E alla fine il sindaco Casini perde le staffe e se ne va: battibecco ai giardini col presidente della Casa del popolo Rigacci

Il battibecco fra il sindaco e alcuni esponenti della Casa del popolo di Grassina fra i quali il presidente Rigacci

Alla fine il sindaco Casini ha perso le staffe e rivolto ai contestatori ha esclamato: “Volete vedere che questa è la volta che me ne vado davvero?”. Detto fatto ha girato le spalle alla piccola folla e si è diretto qualche metro più in là a rilasciare un’intervista. L’alterco è avvenuto ieri pomeriggio durante la presentazione alla cittadinanza dei progetti per la riqualificazione del giardino della Casa del popolo (vedi articolo). Il passaggio di proprietà dalla Cdp al Comune, sancito l’anno scorso, è stato al centro di roventi plemiche fra i soci e l’approvazione della cessione approvata a maggioranza (50 a 37). La specifica era necessaria per comprendere che un po’ di ruggine tra parte della Cdp e Comune ancora esiste.

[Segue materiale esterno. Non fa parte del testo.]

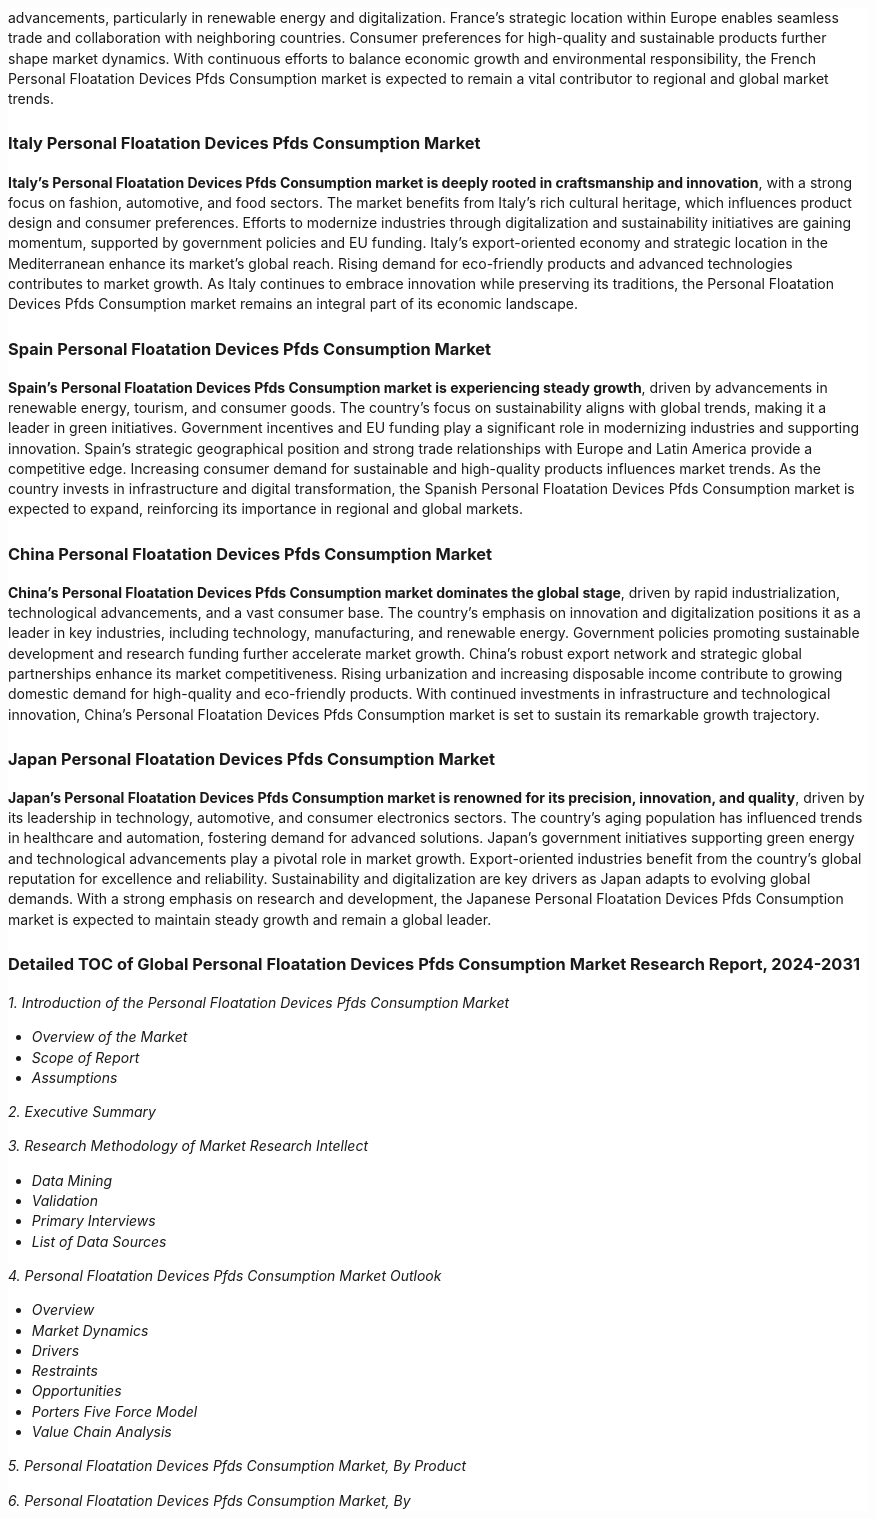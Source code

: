 advancements, particularly in renewable energy and digitalization. France&rsquo;s strategic location within Europe enables seamless trade and collaboration with neighboring countries. Consumer preferences for high-quality and sustainable products further shape market dynamics. With continuous efforts to balance economic growth and environmental responsibility, the French Personal Floatation Devices Pfds Consumption market is expected to remain a vital contributor to regional and global market trends.</p><h3><strong>Italy Personal Floatation Devices Pfds Consumption Market</strong></h3><p><strong>Italy&rsquo;s Personal Floatation Devices Pfds Consumption market is deeply rooted in craftsmanship and innovation</strong>, with a strong focus on fashion, automotive, and food sectors. The market benefits from Italy&rsquo;s rich cultural heritage, which influences product design and consumer preferences. Efforts to modernize industries through digitalization and sustainability initiatives are gaining momentum, supported by government policies and EU funding. Italy&rsquo;s export-oriented economy and strategic location in the Mediterranean enhance its market&rsquo;s global reach. Rising demand for eco-friendly products and advanced technologies contributes to market growth. As Italy continues to embrace innovation while preserving its traditions, the Personal Floatation Devices Pfds Consumption market remains an integral part of its economic landscape.</p><h3><strong>Spain Personal Floatation Devices Pfds Consumption Market</strong></h3><p><strong>Spain&rsquo;s Personal Floatation Devices Pfds Consumption market is experiencing steady growth</strong>, driven by advancements in renewable energy, tourism, and consumer goods. The country&rsquo;s focus on sustainability aligns with global trends, making it a leader in green initiatives. Government incentives and EU funding play a significant role in modernizing industries and supporting innovation. Spain&rsquo;s strategic geographical position and strong trade relationships with Europe and Latin America provide a competitive edge. Increasing consumer demand for sustainable and high-quality products influences market trends. As the country invests in infrastructure and digital transformation, the Spanish Personal Floatation Devices Pfds Consumption market is expected to expand, reinforcing its importance in regional and global markets.</p><h3><strong>China Personal Floatation Devices Pfds Consumption Market</strong></h3><p><strong>China&rsquo;s Personal Floatation Devices Pfds Consumption market dominates the global stage</strong>, driven by rapid industrialization, technological advancements, and a vast consumer base. The country&rsquo;s emphasis on innovation and digitalization positions it as a leader in key industries, including technology, manufacturing, and renewable energy. Government policies promoting sustainable development and research funding further accelerate market growth. China&rsquo;s robust export network and strategic global partnerships enhance its market competitiveness. Rising urbanization and increasing disposable income contribute to growing domestic demand for high-quality and eco-friendly products. With continued investments in infrastructure and technological innovation, China&rsquo;s Personal Floatation Devices Pfds Consumption market is set to sustain its remarkable growth trajectory.</p><h3><strong>Japan Personal Floatation Devices Pfds Consumption Market</strong></h3><p><strong>Japan&rsquo;s Personal Floatation Devices Pfds Consumption market is renowned for its precision, innovation, and quality</strong>, driven by its leadership in technology, automotive, and consumer electronics sectors. The country&rsquo;s aging population has influenced trends in healthcare and automation, fostering demand for advanced solutions. Japan&rsquo;s government initiatives supporting green energy and technological advancements play a pivotal role in market growth. Export-oriented industries benefit from the country&rsquo;s global reputation for excellence and reliability. Sustainability and digitalization are key drivers as Japan adapts to evolving global demands. With a strong emphasis on research and development, the Japanese Personal Floatation Devices Pfds Consumption market is expected to maintain steady growth and remain a global leader.</p><h3><span class="">Detailed TOC of Global Personal Floatation Devices Pfds Consumption Market Research Report, 2024-2031</span></h3><p><em><span class="font-[700]">1. Introduction of the Personal Floatation Devices Pfds Consumption Market</span></em></p><ul><li><em><span class="">Overview of the Market</span></em></li><li><em><span class="">Scope of Report</span></em></li><li><em><span class="">Assumptions</span></em></li></ul><p><em><span class="font-[700]">2. Executive Summary</span></em></p><p><em><span class="font-[700]">3. Research Methodology of Market Research Intellect</span></em></p><ul><li><em><span class="">Data Mining</span></em></li><li><em><span class="">Validation</span></em></li><li><em><span class="">Primary Interviews</span></em></li><li><em><span class="">List of Data Sources</span></em></li></ul><p><em><span class="font-[700]">4. Personal Floatation Devices Pfds Consumption Market Outlook</span></em></p><ul><li><em><span class="">Overview</span></em></li><li><em><span class="">Market Dynamics</span></em></li><li><em><span class="">Drivers</span></em></li><li><em><span class="">Restraints</span></em></li><li><em><span class="">Opportunities</span></em></li><li><em><span class="">Porters Five Force Model</span></em></li><li><em><span class="">Value Chain Analysis</span></em></li></ul><p><em><span class="font-[700]">5. Personal Floatation Devices Pfds Consumption Market, By Product</span></em></p><p><em><span class="font-[700]">6. Personal Floatation Devices Pfds Consumption Market, By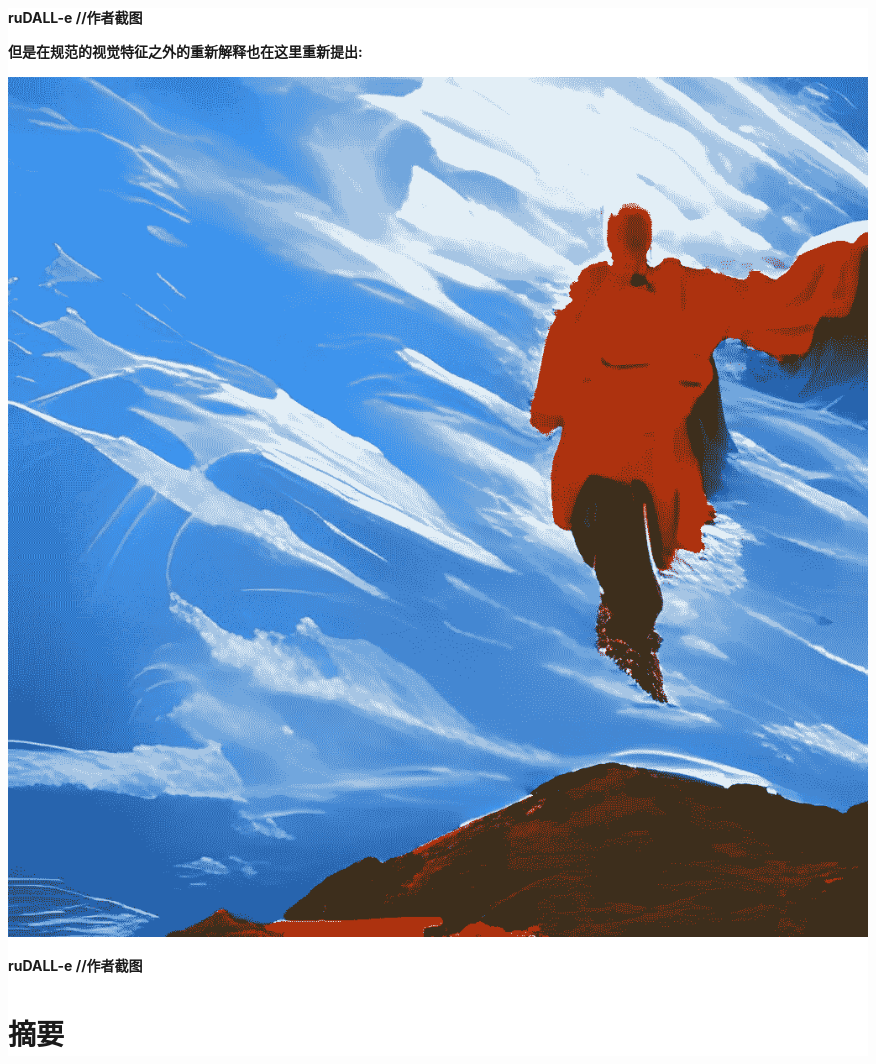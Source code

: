 
**ruDALL-e //作者截图**

**但是在规范的视觉特征之外的重新解释也在这里重新提出:**

**![](img/a8632c6bdc8514588b643b676aff79cb.png)**

**ruDALL-e //作者截图**

# **摘要**

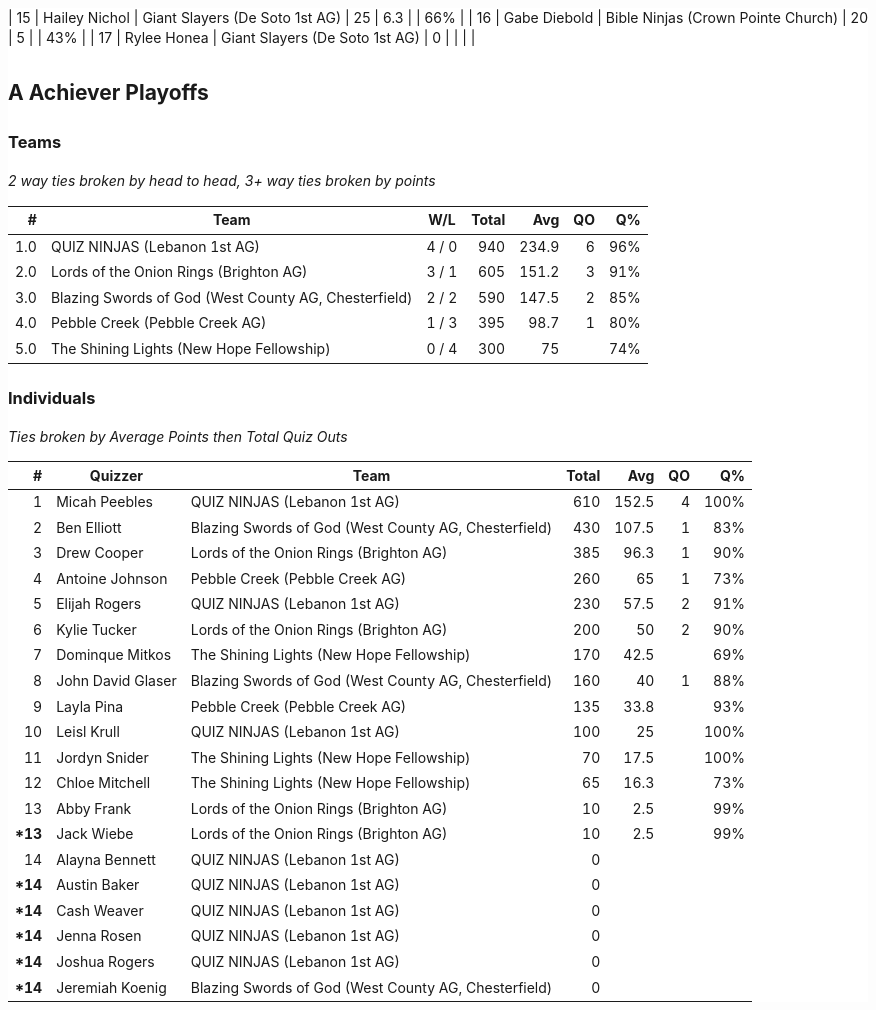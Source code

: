 |       15 | Hailey Nichol    | Giant Slayers (De Soto 1st AG)     |    25 |   6.3 |      |  66% |
|       16 | Gabe Diebold     | Bible Ninjas (Crown Pointe Church) |    20 |     5 |      |  43% |
|       17 | Rylee Honea      | Giant Slayers (De Soto 1st AG)     |     0 |       |      |      |

## A Achiever Playoffs

### Teams

*2 way ties broken by head to head, 3+ way ties broken by points*

|    # | Team                                                 | W/L   | Total |   Avg |   QO |   Q% |
| ---: | ---------------------------------------------------- | ----- | ----: | ----: | ---: | ---: |
|  1.0 | QUIZ NINJAS (Lebanon 1st AG)                         | 4 / 0 |   940 | 234.9 |    6 |  96% |
|  2.0 | Lords of the Onion Rings (Brighton AG)               | 3 / 1 |   605 | 151.2 |    3 |  91% |
|  3.0 | Blazing Swords of God (West County AG, Chesterfield) | 2 / 2 |   590 | 147.5 |    2 |  85% |
|  4.0 | Pebble Creek (Pebble Creek AG)                       | 1 / 3 |   395 |  98.7 |    1 |  80% |
|  5.0 | The Shining Lights (New Hope Fellowship)             | 0 / 4 |   300 |    75 |      |  74% |

### Individuals

*Ties broken by Average Points then Total Quiz Outs*

|        # | Quizzer           | Team                                                 | Total |   Avg |   QO |   Q% |
| -------: | ----------------- | ---------------------------------------------------- | ----: | ----: | ---: | ---: |
|        1 | Micah Peebles     | QUIZ NINJAS (Lebanon 1st AG)                         |   610 | 152.5 |    4 | 100% |
|        2 | Ben Elliott       | Blazing Swords of God (West County AG, Chesterfield) |   430 | 107.5 |    1 |  83% |
|        3 | Drew Cooper       | Lords of the Onion Rings (Brighton AG)               |   385 |  96.3 |    1 |  90% |
|        4 | Antoine Johnson   | Pebble Creek (Pebble Creek AG)                       |   260 |    65 |    1 |  73% |
|        5 | Elijah Rogers     | QUIZ NINJAS (Lebanon 1st AG)                         |   230 |  57.5 |    2 |  91% |
|        6 | Kylie Tucker      | Lords of the Onion Rings (Brighton AG)               |   200 |    50 |    2 |  90% |
|        7 | Dominque Mitkos   | The Shining Lights (New Hope Fellowship)             |   170 |  42.5 |      |  69% |
|        8 | John David Glaser | Blazing Swords of God (West County AG, Chesterfield) |   160 |    40 |    1 |  88% |
|        9 | Layla Pina        | Pebble Creek (Pebble Creek AG)                       |   135 |  33.8 |      |  93% |
|       10 | Leisl Krull       | QUIZ NINJAS (Lebanon 1st AG)                         |   100 |    25 |      | 100% |
|       11 | Jordyn Snider     | The Shining Lights (New Hope Fellowship)             |    70 |  17.5 |      | 100% |
|       12 | Chloe Mitchell    | The Shining Lights (New Hope Fellowship)             |    65 |  16.3 |      |  73% |
|       13 | Abby Frank        | Lords of the Onion Rings (Brighton AG)               |    10 |   2.5 |      |  99% |
| **\*13** | Jack Wiebe        | Lords of the Onion Rings (Brighton AG)               |    10 |   2.5 |      |  99% |
|       14 | Alayna Bennett    | QUIZ NINJAS (Lebanon 1st AG)                         |     0 |       |      |      |
| **\*14** | Austin Baker      | QUIZ NINJAS (Lebanon 1st AG)                         |     0 |       |      |      |
| **\*14** | Cash Weaver       | QUIZ NINJAS (Lebanon 1st AG)                         |     0 |       |      |      |
| **\*14** | Jenna Rosen       | QUIZ NINJAS (Lebanon 1st AG)                         |     0 |       |      |      |
| **\*14** | Joshua Rogers     | QUIZ NINJAS (Lebanon 1st AG)                         |     0 |       |      |      |
| **\*14** | Jeremiah Koenig   | Blazing Swords of God (West County AG, Chesterfield) |     0 |       |      |      |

Il presidente della Cdp Valeriano Rigacci

Il diverbio è nato per “fuitili motivi”. Il presidente della Cdp, Valeriano Rigacci, presente fra il pubblico, ha chiesto con insistenza specifiche sui tempi di sostituzione dei giochi per bambini. La risposta del sindaco non l’ha convito e lo ha incalzato. Il botta è risposta è proseguito per alcuni minuti con toni sempre più polemici. Sono intervenuti alcuni dei presenti: una signora ha parlato a difesa del sindaco criticando l’atteggiamento dei soci della Cdp e provocando una reazione sdegnata; altri  hanno rafforzato la posizione di Rigacci. Il sindaco Casini, preso in contropiede da un atteggiamento ostile, proprio in occasione della presentazione di un progetto per alzare la qualità della vita a Grassina, non l’ha presa bene e ha reagito in modo un po’ bizzoso. Salvo poi tornare dopo poco sui suoi passi per riprendere la discussione con toni più pacati. Lo stesso Rigacci, forse resosi conto di aver ecceduto, ha riconfermato la soddisfazione per il progetto e la validità della collaborazione tra Casa del popolo e Comune. Una stretta di mano ha chiuso l’incidente diplomatico.